**** STORED DATA ****

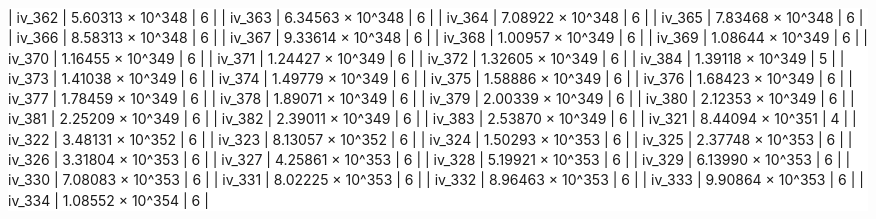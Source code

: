 | iv_362 | 5.60313 × 10^348 | 6 |
| iv_363 | 6.34563 × 10^348 | 6 |
| iv_364 | 7.08922 × 10^348 | 6 |
| iv_365 | 7.83468 × 10^348 | 6 |
| iv_366 | 8.58313 × 10^348 | 6 |
| iv_367 | 9.33614 × 10^348 | 6 |
| iv_368 | 1.00957 × 10^349 | 6 |
| iv_369 | 1.08644 × 10^349 | 6 |
| iv_370 | 1.16455 × 10^349 | 6 |
| iv_371 | 1.24427 × 10^349 | 6 |
| iv_372 | 1.32605 × 10^349 | 6 |
| iv_384 | 1.39118 × 10^349 | 5 |
| iv_373 | 1.41038 × 10^349 | 6 |
| iv_374 | 1.49779 × 10^349 | 6 |
| iv_375 | 1.58886 × 10^349 | 6 |
| iv_376 | 1.68423 × 10^349 | 6 |
| iv_377 | 1.78459 × 10^349 | 6 |
| iv_378 | 1.89071 × 10^349 | 6 |
| iv_379 | 2.00339 × 10^349 | 6 |
| iv_380 | 2.12353 × 10^349 | 6 |
| iv_381 | 2.25209 × 10^349 | 6 |
| iv_382 | 2.39011 × 10^349 | 6 |
| iv_383 | 2.53870 × 10^349 | 6 |
| iv_321 | 8.44094 × 10^351 | 4 |
| iv_322 | 3.48131 × 10^352 | 6 |
| iv_323 | 8.13057 × 10^352 | 6 |
| iv_324 | 1.50293 × 10^353 | 6 |
| iv_325 | 2.37748 × 10^353 | 6 |
| iv_326 | 3.31804 × 10^353 | 6 |
| iv_327 | 4.25861 × 10^353 | 6 |
| iv_328 | 5.19921 × 10^353 | 6 |
| iv_329 | 6.13990 × 10^353 | 6 |
| iv_330 | 7.08083 × 10^353 | 6 |
| iv_331 | 8.02225 × 10^353 | 6 |
| iv_332 | 8.96463 × 10^353 | 6 |
| iv_333 | 9.90864 × 10^353 | 6 |
| iv_334 | 1.08552 × 10^354 | 6 |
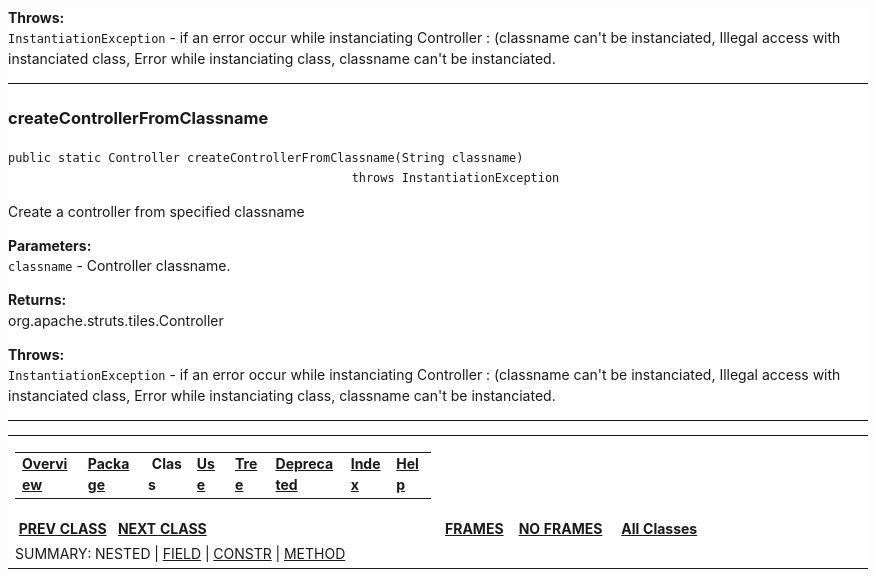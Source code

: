 **Throws:**  
`InstantiationException` - if an error occur while instanciating Controller : (classname can't be instanciated, Illegal access with instanciated class, Error while instanciating class, classname can't be instanciated.

------------------------------------------------------------------------

### createControllerFromClassname

    public static Controller createControllerFromClassname(String classname)
                                                    throws InstantiationException

Create a controller from specified classname

**Parameters:**  
`classname` - Controller classname.

**Returns:**  
org.apache.struts.tiles.Controller

**Throws:**  
`InstantiationException` - if an error occur while instanciating Controller : (classname can't be instanciated, Illegal access with instanciated class, Error while instanciating class, classname can't be instanciated.

------------------------------------------------------------------------

<span id="navbar_bottom"></span> [](#skip-navbar_bottom "Skip navigation links")

<table>
<colgroup>
<col width="50%" />
<col width="50%" />
</colgroup>
<tbody>
<tr class="odd">
<td align="left"><span id="navbar_bottom_firstrow"></span>
<table>
<tbody>
<tr class="odd">
<td align="left"><a href="../../../../overview-summary.html.md"><strong>Overview</strong></a> </td>
<td align="left"><a href="package-summary.html.md"><strong>Package</strong></a> </td>
<td align="left"> <strong>Class</strong> </td>
<td align="left"><a href="class-use/ComponentDefinition.html.md"><strong>Use</strong></a> </td>
<td align="left"><a href="package-tree.html.md"><strong>Tree</strong></a> </td>
<td align="left"><a href="../../../../deprecated-list.html.md"><strong>Deprecated</strong></a> </td>
<td align="left"><a href="../../../../index-all.html.md"><strong>Index</strong></a> </td>
<td align="left"><a href="../../../../help-doc.html.md"><strong>Help</strong></a> </td>
</tr>
</tbody>
</table></td>
<td align="left"></td>
</tr>
<tr class="even">
<td align="left"> <a href="../../../../org/apache/struts/tiles/ComponentContext.html.md" title="class in org.apache.struts.tiles"><strong>PREV CLASS</strong></a>   <a href="../../../../org/apache/struts/tiles/ComponentDefinitionsFactory.html" title="interface in org.apache.struts.tiles"><strong>NEXT CLASS</strong></a></td>
<td align="left"><a href="../../../../index.html.md?org/apache/struts/tiles/ComponentDefinition.html"><strong>FRAMES</strong></a>    <a href="ComponentDefinition.html"><strong>NO FRAMES</strong></a>    
<a href="../../../../allclasses-noframe.html.md"><strong>All Classes</strong></a></td>
</tr>
<tr class="odd">
<td align="left">SUMMARY: NESTED | <a href="#field_summary">FIELD</a> | <a href="#constructor_summary">CONSTR</a> | <a href="#method_summary">METHOD</a></td>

****

> _TASK TO CARRY OUT_:
What is the number of lines above that contain "tiles"? Reply with that number only.

> _TASK RESPONSE_:
3